### WHAT IS BEING ASKED
For each line in the data below that holds "diag", return a copy.

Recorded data
------------------------

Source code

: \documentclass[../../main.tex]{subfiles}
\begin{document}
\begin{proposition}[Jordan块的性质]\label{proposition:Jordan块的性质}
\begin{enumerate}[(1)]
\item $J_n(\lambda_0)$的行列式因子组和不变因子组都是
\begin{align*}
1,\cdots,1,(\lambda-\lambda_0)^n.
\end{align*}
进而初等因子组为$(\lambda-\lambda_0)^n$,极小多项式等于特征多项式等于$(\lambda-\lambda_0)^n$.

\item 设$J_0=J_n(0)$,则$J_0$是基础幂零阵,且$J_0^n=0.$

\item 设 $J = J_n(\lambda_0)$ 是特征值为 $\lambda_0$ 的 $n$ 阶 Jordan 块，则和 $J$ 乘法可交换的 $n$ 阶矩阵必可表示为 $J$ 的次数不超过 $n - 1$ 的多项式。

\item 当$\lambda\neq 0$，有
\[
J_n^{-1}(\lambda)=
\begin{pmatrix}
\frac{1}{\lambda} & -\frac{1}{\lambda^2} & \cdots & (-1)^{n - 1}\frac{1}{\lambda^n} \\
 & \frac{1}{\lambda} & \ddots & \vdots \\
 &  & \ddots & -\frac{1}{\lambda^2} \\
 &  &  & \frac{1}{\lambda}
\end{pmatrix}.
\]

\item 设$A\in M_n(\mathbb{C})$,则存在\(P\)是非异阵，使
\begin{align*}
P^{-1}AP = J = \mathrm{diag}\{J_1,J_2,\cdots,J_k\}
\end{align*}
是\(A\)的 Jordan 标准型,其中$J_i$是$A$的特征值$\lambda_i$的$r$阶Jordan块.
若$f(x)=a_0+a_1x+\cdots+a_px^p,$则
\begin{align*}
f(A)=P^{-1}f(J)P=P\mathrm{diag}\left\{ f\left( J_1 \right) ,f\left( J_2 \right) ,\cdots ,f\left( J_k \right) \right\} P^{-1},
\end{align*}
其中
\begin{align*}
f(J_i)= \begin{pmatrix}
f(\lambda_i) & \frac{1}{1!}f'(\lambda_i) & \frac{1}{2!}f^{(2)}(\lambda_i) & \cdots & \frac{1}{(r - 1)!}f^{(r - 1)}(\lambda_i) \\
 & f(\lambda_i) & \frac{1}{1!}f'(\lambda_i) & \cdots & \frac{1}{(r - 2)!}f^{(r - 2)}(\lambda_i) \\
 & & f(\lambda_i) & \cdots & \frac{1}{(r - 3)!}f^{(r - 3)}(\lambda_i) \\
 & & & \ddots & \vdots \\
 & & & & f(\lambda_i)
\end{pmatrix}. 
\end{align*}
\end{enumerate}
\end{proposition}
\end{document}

------------------------

### RESPONSE TO THIS TASK
P^{-1}AP = J = \mathrm{diag}\{J_1,J_2,\cdots,J_k\}
f(A)=P^{-1}f(J)P=P\mathrm{diag}\left\{ f\left( J_1 \right) ,f\left( J_2 \right) ,\cdots ,f\left( J_k \right) \right\} P^{-1},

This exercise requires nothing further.